Activity:
Return each line of the entries that holds the string "Switches".

Material provided:
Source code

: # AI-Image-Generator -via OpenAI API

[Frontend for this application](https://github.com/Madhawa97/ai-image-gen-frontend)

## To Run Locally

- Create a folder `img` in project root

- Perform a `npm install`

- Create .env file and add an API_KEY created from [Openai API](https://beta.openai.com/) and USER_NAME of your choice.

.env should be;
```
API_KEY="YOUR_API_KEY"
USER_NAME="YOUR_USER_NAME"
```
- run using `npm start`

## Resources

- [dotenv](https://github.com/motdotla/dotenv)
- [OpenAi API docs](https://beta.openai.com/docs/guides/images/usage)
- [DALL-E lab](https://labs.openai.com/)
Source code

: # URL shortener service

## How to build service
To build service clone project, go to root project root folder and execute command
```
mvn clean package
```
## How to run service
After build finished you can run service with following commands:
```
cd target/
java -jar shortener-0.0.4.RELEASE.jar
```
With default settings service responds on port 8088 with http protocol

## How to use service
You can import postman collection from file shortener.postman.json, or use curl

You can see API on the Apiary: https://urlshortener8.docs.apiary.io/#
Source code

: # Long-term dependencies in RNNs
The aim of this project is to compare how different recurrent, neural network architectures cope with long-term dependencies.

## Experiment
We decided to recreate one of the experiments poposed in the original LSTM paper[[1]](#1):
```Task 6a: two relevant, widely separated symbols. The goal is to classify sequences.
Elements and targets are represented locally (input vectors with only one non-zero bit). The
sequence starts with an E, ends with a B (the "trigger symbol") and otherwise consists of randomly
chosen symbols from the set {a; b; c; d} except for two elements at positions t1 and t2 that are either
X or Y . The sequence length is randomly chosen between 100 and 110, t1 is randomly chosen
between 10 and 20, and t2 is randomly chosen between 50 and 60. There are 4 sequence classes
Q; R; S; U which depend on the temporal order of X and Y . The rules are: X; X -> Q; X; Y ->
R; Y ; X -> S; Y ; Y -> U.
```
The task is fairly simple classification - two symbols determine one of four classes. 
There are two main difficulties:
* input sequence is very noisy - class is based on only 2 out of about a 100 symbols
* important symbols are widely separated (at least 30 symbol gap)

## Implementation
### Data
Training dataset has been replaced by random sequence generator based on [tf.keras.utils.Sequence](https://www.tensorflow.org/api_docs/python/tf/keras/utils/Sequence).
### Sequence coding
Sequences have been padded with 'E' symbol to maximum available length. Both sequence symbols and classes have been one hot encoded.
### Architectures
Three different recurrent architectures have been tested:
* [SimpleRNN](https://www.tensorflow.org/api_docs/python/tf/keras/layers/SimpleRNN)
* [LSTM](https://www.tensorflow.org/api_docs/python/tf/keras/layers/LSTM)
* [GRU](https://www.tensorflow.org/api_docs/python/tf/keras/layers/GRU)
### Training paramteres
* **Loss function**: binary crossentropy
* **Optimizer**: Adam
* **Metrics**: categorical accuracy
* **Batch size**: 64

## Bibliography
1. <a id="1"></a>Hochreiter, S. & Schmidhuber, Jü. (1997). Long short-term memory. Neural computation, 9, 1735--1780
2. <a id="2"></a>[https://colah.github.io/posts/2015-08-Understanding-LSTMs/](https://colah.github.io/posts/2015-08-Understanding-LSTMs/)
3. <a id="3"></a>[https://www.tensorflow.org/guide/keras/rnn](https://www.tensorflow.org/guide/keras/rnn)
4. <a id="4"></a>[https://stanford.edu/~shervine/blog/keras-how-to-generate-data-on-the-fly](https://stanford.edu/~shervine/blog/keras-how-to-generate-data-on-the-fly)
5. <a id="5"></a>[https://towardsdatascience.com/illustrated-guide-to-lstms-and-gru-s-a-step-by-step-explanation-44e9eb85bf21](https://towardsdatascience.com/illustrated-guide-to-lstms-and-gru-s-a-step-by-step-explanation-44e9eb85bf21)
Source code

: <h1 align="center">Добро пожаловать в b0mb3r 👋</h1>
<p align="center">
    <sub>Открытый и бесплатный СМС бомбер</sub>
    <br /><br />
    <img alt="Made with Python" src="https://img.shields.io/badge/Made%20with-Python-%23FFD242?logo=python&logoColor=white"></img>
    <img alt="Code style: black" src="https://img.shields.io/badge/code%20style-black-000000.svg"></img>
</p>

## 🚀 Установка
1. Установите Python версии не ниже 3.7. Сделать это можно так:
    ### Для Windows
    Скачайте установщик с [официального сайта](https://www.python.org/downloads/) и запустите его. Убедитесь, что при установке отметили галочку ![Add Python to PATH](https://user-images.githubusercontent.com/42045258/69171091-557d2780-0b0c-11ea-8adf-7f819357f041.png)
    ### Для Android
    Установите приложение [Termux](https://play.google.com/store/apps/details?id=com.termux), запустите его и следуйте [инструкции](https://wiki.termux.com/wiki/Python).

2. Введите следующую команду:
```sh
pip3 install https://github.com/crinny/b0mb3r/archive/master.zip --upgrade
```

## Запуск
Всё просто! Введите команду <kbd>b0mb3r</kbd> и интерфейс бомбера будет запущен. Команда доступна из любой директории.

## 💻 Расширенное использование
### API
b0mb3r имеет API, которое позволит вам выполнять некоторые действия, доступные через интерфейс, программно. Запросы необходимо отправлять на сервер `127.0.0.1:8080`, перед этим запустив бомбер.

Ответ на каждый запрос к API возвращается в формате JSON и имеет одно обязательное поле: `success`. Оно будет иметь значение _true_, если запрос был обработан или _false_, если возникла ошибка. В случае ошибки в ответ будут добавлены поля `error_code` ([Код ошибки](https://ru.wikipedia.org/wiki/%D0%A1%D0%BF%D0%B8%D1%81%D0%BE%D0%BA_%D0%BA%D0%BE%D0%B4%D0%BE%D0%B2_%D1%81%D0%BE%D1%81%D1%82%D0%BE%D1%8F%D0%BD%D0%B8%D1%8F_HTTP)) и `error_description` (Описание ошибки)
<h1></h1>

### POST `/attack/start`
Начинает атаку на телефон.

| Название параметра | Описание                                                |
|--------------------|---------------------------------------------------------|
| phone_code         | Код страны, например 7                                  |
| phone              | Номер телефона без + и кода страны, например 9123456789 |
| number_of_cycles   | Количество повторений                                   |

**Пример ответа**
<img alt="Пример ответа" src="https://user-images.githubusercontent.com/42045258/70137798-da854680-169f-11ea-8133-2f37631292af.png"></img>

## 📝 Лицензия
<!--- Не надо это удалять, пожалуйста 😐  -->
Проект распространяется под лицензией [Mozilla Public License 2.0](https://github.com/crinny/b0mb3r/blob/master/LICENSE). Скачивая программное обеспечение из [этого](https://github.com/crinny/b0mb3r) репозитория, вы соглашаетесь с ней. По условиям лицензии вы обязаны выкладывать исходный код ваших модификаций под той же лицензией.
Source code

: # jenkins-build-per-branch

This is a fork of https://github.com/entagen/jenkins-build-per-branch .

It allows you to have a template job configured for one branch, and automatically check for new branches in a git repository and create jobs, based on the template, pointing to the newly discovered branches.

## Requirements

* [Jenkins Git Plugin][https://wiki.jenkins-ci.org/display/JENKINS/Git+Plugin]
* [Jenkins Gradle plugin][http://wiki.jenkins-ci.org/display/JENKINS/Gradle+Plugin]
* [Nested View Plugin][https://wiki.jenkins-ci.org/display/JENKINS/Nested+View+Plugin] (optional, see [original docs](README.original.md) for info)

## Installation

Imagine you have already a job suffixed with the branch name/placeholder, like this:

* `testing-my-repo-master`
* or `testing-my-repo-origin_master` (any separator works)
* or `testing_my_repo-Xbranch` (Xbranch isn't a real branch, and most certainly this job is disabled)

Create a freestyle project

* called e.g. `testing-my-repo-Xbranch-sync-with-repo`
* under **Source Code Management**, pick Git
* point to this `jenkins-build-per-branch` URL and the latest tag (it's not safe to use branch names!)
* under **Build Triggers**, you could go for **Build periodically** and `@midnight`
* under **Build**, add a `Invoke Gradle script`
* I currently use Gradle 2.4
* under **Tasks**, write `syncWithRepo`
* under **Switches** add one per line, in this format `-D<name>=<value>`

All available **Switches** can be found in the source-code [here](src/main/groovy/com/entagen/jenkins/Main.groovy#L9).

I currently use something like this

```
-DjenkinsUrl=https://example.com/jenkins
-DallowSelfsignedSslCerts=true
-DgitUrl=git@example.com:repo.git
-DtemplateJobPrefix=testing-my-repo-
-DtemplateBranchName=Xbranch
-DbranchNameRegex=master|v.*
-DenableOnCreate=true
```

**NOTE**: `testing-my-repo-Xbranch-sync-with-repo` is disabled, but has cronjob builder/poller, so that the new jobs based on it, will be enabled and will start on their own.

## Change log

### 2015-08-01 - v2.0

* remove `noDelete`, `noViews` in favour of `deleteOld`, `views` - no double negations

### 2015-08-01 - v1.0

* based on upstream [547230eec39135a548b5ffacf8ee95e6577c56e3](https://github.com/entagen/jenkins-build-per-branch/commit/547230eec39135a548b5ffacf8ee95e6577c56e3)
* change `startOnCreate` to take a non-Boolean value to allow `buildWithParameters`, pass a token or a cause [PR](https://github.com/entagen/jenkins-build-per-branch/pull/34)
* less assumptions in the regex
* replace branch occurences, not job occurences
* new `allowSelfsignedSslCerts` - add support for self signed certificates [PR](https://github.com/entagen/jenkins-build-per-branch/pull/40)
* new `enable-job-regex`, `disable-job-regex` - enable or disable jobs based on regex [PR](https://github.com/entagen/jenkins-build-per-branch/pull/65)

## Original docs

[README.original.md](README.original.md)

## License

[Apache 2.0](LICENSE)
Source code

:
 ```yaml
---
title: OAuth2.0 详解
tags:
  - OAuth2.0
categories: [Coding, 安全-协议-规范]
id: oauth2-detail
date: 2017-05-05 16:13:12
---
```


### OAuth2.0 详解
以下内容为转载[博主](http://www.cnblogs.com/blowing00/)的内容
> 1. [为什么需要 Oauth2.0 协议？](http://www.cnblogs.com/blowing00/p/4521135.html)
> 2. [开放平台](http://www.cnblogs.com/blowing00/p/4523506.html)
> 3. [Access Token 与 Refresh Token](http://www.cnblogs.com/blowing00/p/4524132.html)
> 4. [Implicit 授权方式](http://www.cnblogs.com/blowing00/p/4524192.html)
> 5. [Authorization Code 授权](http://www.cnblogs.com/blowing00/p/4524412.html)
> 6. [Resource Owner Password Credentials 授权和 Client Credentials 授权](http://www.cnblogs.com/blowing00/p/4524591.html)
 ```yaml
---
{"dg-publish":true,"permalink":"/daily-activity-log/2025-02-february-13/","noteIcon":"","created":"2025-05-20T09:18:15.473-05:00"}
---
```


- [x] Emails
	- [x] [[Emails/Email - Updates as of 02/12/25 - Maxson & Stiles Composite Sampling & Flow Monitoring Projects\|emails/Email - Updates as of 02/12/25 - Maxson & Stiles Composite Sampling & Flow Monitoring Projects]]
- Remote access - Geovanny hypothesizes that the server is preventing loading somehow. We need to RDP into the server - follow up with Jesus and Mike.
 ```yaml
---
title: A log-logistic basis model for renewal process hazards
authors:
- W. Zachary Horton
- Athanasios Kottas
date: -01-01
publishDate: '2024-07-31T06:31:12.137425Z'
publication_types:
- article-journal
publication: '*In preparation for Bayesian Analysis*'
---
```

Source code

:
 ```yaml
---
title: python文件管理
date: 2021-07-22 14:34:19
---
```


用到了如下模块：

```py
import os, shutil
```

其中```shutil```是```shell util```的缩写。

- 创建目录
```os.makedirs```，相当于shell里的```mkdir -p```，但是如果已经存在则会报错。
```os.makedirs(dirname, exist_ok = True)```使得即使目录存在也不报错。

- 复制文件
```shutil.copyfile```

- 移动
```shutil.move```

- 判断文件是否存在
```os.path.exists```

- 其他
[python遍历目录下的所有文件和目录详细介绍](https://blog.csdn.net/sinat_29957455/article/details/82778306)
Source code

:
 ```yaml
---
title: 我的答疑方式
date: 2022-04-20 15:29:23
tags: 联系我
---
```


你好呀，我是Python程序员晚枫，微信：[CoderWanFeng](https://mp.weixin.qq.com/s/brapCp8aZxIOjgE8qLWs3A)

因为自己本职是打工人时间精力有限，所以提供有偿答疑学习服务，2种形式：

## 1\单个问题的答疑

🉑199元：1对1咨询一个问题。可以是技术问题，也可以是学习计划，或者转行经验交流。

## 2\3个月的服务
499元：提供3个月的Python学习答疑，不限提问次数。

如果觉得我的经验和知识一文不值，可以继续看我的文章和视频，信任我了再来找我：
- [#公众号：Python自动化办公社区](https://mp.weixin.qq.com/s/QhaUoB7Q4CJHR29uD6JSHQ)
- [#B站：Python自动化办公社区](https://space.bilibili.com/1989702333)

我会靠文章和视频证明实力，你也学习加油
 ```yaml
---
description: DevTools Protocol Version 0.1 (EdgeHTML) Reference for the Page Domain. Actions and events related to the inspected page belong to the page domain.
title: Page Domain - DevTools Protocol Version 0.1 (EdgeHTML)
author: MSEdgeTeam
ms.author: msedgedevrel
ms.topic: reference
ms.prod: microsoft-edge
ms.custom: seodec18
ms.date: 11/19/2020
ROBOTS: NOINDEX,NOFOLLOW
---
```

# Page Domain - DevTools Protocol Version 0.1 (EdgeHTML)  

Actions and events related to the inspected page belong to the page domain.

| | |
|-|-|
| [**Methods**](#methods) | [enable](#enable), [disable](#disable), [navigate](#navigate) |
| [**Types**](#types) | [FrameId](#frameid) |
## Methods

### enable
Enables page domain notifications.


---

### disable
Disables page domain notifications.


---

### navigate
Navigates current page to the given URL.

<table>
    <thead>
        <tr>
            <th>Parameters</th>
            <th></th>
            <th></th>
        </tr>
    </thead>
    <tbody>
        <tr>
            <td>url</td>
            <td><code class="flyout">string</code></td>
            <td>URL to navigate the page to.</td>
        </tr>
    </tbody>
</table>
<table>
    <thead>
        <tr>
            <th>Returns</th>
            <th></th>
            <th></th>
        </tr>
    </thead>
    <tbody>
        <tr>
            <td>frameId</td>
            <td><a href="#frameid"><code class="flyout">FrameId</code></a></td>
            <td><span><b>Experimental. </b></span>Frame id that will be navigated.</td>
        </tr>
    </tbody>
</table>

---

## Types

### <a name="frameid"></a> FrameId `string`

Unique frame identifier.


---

Solution to the exercise:
* under **Switches** add one per line, in this format `-D<name>=<value>`
All available **Switches** can be found in the source-code [here](src/main/groovy/com/entagen/jenkins/Main.groovy#L9).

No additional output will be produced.